Le prime avvisaglie si hanno in Calabria. In questa terra, infatti, don Reggio Rinaldi, prete di Scalea, riesce ad organizzare una schiera di filomonarchici; fidando, poi, nel concreto aiuto del re, gli scrive chiedendogli un po’di soldi, qualche cannone ed un capo militare per  guidare la rivolta antifrancese. Ma il re delude le aspettative di Rinaldi e non risponde alle sue richieste.

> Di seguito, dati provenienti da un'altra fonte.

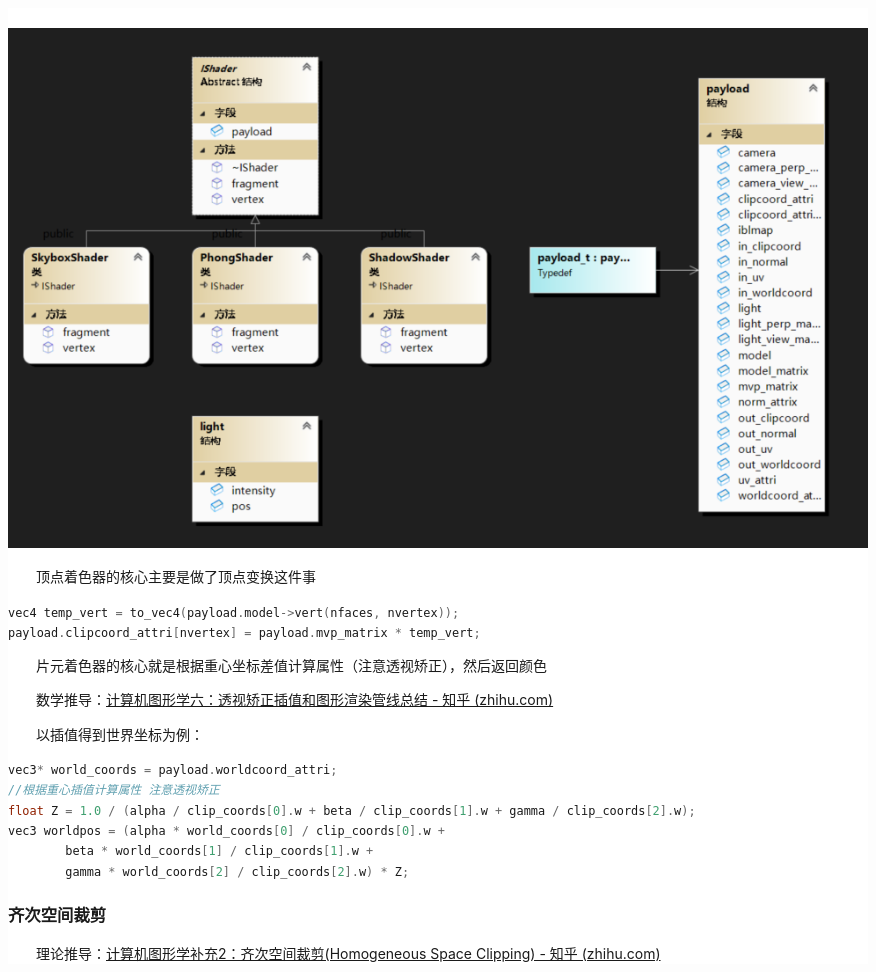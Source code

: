 　　​​![image](assets/image-20230818144240-levu2lt.png)​​

　　顶点着色器的核心主要是做了顶点变换这件事

```c++
vec4 temp_vert = to_vec4(payload.model->vert(nfaces, nvertex));
payload.clipcoord_attri[nvertex] = payload.mvp_matrix * temp_vert;
```

　　片元着色器的核心就是根据重心坐标差值计算属性（注意透视矫正），然后返回颜色

　　数学推导：[计算机图形学六：透视矫正插值和图形渲染管线总结 - 知乎 (zhihu.com)](https://zhuanlan.zhihu.com/p/144331875)

　　以插值得到世界坐标为例：

```c++
vec3* world_coords = payload.worldcoord_attri;
//根据重心插值计算属性 注意透视矫正  
float Z = 1.0 / (alpha / clip_coords[0].w + beta / clip_coords[1].w + gamma / clip_coords[2].w);
vec3 worldpos = (alpha * world_coords[0] / clip_coords[0].w + 
		beta * world_coords[1] / clip_coords[1].w +
		gamma * world_coords[2] / clip_coords[2].w) * Z;
```

### 齐次空间裁剪

　　理论推导：[计算机图形学补充2：齐次空间裁剪(Homogeneous Space Clipping) - 知乎 (zhihu.com)](https://zhuanlan.zhihu.com/p/162190576)
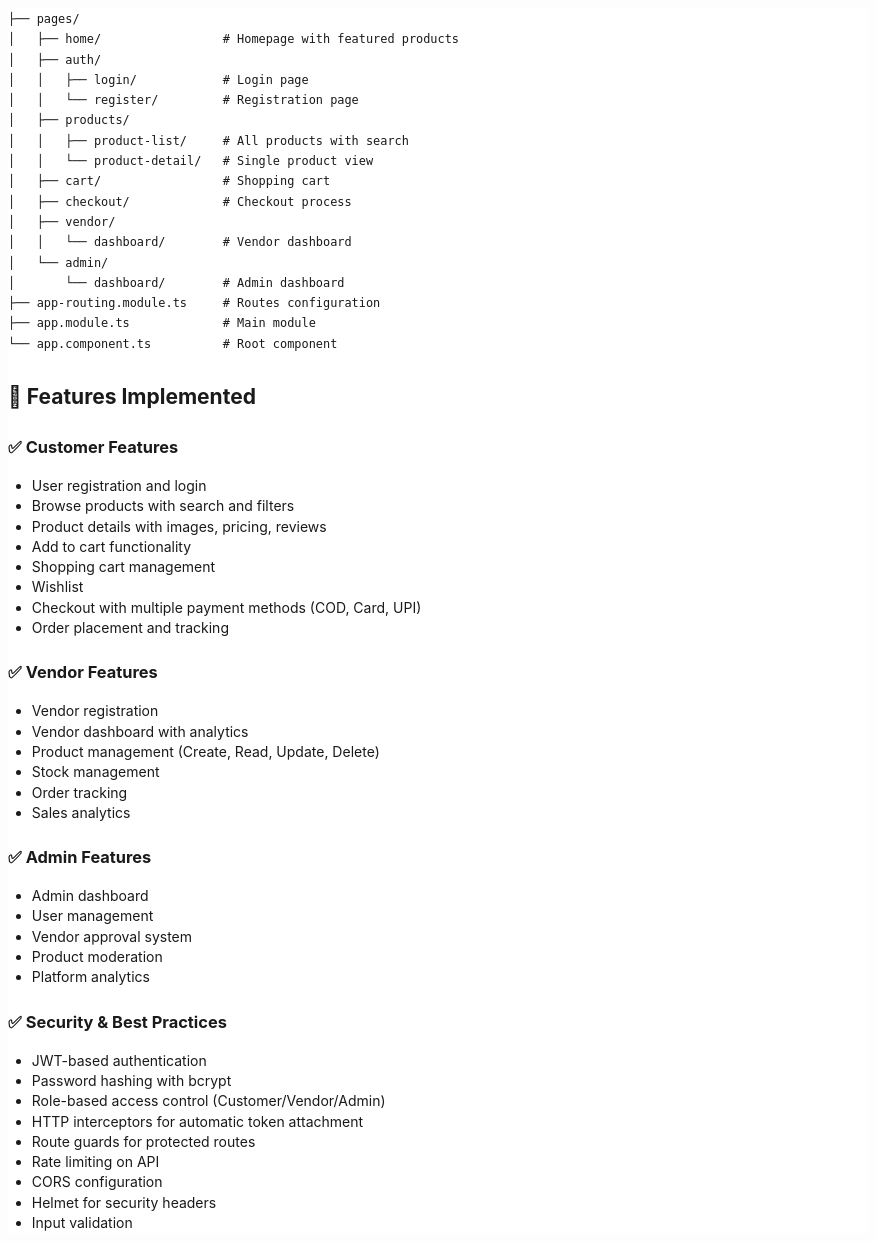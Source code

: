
 ```
├── pages/
│   ├── home/                 # Homepage with featured products
│   ├── auth/
│   │   ├── login/            # Login page
│   │   └── register/         # Registration page
│   ├── products/
│   │   ├── product-list/     # All products with search
│   │   └── product-detail/   # Single product view
│   ├── cart/                 # Shopping cart
│   ├── checkout/             # Checkout process
│   ├── vendor/
│   │   └── dashboard/        # Vendor dashboard
│   └── admin/
│       └── dashboard/        # Admin dashboard
├── app-routing.module.ts     # Routes configuration
├── app.module.ts             # Main module
└── app.component.ts          # Root component
```

## 🎯 Features Implemented

### ✅ Customer Features
- User registration and login
- Browse products with search and filters
- Product details with images, pricing, reviews
- Add to cart functionality
- Shopping cart management
- Wishlist
- Checkout with multiple payment methods (COD, Card, UPI)
- Order placement and tracking

### ✅ Vendor Features
- Vendor registration
- Vendor dashboard with analytics
- Product management (Create, Read, Update, Delete)
- Stock management
- Order tracking
- Sales analytics

### ✅ Admin Features
- Admin dashboard
- User management
- Vendor approval system
- Product moderation
- Platform analytics

### ✅ Security & Best Practices
- JWT-based authentication
- Password hashing with bcrypt
- Role-based access control (Customer/Vendor/Admin)
- HTTP interceptors for automatic token attachment
- Route guards for protected routes
- Rate limiting on API
- CORS configuration
- Helmet for security headers
- Input validation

Alla corte di Palermo, però, c’è Gennaro Rivelli (l’antico menino del re), che, dopo la fuga da Roma, ha seguito Ferdinando IV in Sicilia. Rivelli, una volta apprese le intenzioni di Rinaldi, immagina di poter facilmente progettare un piano che rimetta in sella la monarchia borbonica. A tal proposito invita in Sicilia, per un incontro, il curato di Scalea e, nel contempo, pensa al cardinale Ruffo come all’uomo capace di dare esito positivo al piano che sta elaborando.

Fabrizio Ruffo, “prete senza costumi e senza fede”, originario di Bagnara Calabro, dedito ad amicizie lascive, amante di una vita scellerata, ha ottenuto la porpora cardinalizia sotto il pontificato di Pio VI. Da cardinale, poi, ha avuto la responsabilità della tesoreria apostolica. Ma le ruberie ed i pessimi costumi del prelato hanno indotto il pontefice a revocargli la carica. Il Ruffo, privato degli agi e dei favori, si è rivolto allora a Ferdinando IV, che lo ha nominato intendente di Caserta e supremo vigilatore della colonia di S. Leucio.

 

Alla corte di Napoli il cardinale Ruffo continua a condurre una vita che contrasta con la sacralità della sua veste; è uno sregolato nei costumi e negli amori; pur di detenere il potere non lesina un iniziale appoggio  - forse anche per un interessata passione nei confronti di Eleonora Fonseca - alle idee rivoluzionarie. Poi, respinto sia dalla Fonseca che dagli amici idealisti della società di Posillipo, ne diventa il più fiero avversario.

Ora Ruffo, lontano dai piaceri e dagli intrighi di Napoli,vive a Palermo, al seguito di una corte che, popolata di inglesi e siciliani, un po’ lo disprezza e sicuramente non lo tiene in considerazione alcuna. L’occasione che gli si offre, quindi, su iniziativa di don Reggio Rinaldi e Gennaro Rivelli, è troppo ghiotta per lasciarsela sfuggire, avendo intuito che può rappresentare il momento tanto agognato per rimetterlo in sella.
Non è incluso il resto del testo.